Task to carry out: All lines between the one holding "Research and define" and the end of the material below, both ends included, should be restated exactly.

Available records:

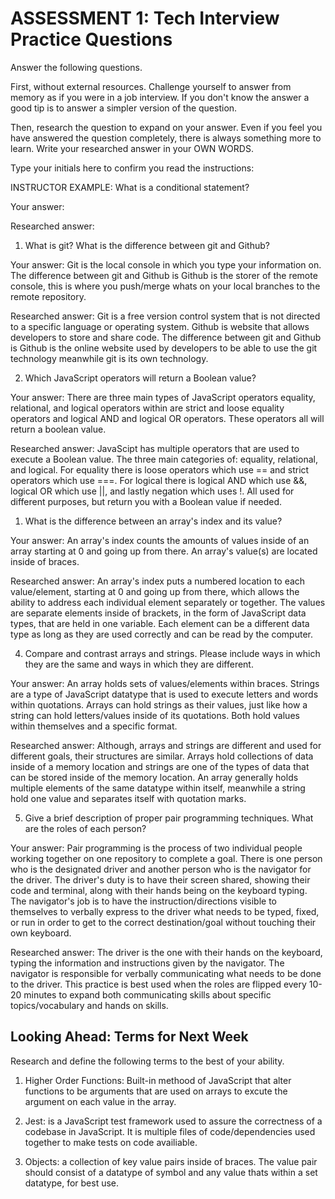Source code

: # ASSESSMENT 1: Tech Interview Practice Questions

Answer the following questions.

First, without external resources. Challenge yourself to answer from memory as if you were in a job interview. If you don't know the answer a good tip is to answer a simpler version of the question.

Then, research the question to expand on your answer. Even if you feel you have answered the question completely, there is always something more to learn. Write your researched answer in your OWN WORDS.

Type your initials here to confirm you read the instructions:

INSTRUCTOR EXAMPLE: What is a conditional statement?

Your answer:

Researched answer:

1. What is git? What is the difference between git and Github?

Your answer: Git is the local console in which you type your information on. The difference between git and Github is Github is the storer of the remote console, this is where you push/merge whats on your local branches to the remote repository.

Researched answer: Git is a free version control system that is not directed to a specific language or operating system. Github is website that allows developers to store and share code. The difference between git and Github is Github is the online website used by developers to be able to use the git technology meanwhile git is its own technology. 

2. Which JavaScript operators will return a Boolean value?

Your answer: There are three main types of JavaScript operators equality, relational, and logical operators within are strict and loose equality operators and logical AND and logical OR operators. These operators all will return a boolean value. 

Researched answer: JavaScipt has multiple operators that are used to execute a Boolean value. The three main categories of: equality, relational, and logical. For equality there is loose operators which use == and strict operators which use ===. For logical there is logical AND which use &&, logical OR which use ||, and lastly negation which uses !. All used for different purposes, but return you with a Boolean value if needed.

1. What is the difference between an array's index and its value?

Your answer: An array's index counts the amounts of values inside of an array starting at 0 and going up from there. An array's value(s) are located inside of braces.

Researched answer: An array's index puts a numbered location to each value/element, starting at 0 and going up from there,  which allows the ability to address each individual element separately or together. The values are separate elements inside of brackets, in the form of JavaScript data types, that are held in one variable. Each element can be a different data type as long as they are used correctly and can be read by the computer. 

4. Compare and contrast arrays and strings. Please include ways in which they are the same and ways in which they are different.

Your answer: An array holds sets of values/elements within braces. Strings are a type of JavaScript datatype that is used to execute letters and words within quotations. Arrays can hold strings as their values, just like how a string can hold letters/values inside of its quotations. Both hold values within themselves and a specific format.

Researched answer: Although, arrays and strings are different and used for different goals, their structures are similar. Arrays hold collections of data inside of a memory location and strings are one of the types of data that can be stored inside of the memory location. An array generally holds multiple elements of the same datatype within itself, meanwhile a string hold one value and separates itself with quotation marks. 

5. Give a brief description of proper pair programming techniques. What are the roles of each person?

Your answer: Pair programming is the process of two individual people working together on one repository to complete a goal. There is one person who is the designated driver and another person who is the navigator for the driver. The driver's duty is to have their screen shared, showing their code and terminal, along with their hands being on the keyboard typing. The navigator's job is to have the instruction/directions visible to themselves to verbally express to the driver what needs to be typed, fixed, or run in order to get to the correct destination/goal without touching their own keyboard.

Researched answer: The driver is the one with their hands on the keyboard, typing the information and instructions given by the navigator. The navigator is responsible for verbally communicating what needs to be done to the driver. This practice is best used when the roles are flipped every 10-20 minutes to expand both communicating skills about specific topics/vocabulary and hands on skills.

## Looking Ahead: Terms for Next Week

Research and define the following terms to the best of your ability.

1. Higher Order Functions: Built-in methood of JavaScript that alter functions to be arguments that are used on arrays to excute the argument on each value in the array. 

2. Jest: is a JavaScript test framework used to assure the correctness of a codebase in JavaScript. It is multiple files of code/dependencies used together to make tests on code availiable.

3. Objects: a collection of key value pairs inside of braces. The value pair should consist of a datatype of symbol and any value thats within a set datatype, for best use.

Expected answer:
Research and define the following terms to the best of your ability.

1. Higher Order Functions: Built-in methood of JavaScript that alter functions to be arguments that are used on arrays to excute the argument on each value in the array. 

2. Jest: is a JavaScript test framework used to assure the correctness of a codebase in JavaScript. It is multiple files of code/dependencies used together to make tests on code availiable.

3. Objects: a collection of key value pairs inside of braces. The value pair should consist of a datatype of symbol and any value thats within a set datatype, for best use.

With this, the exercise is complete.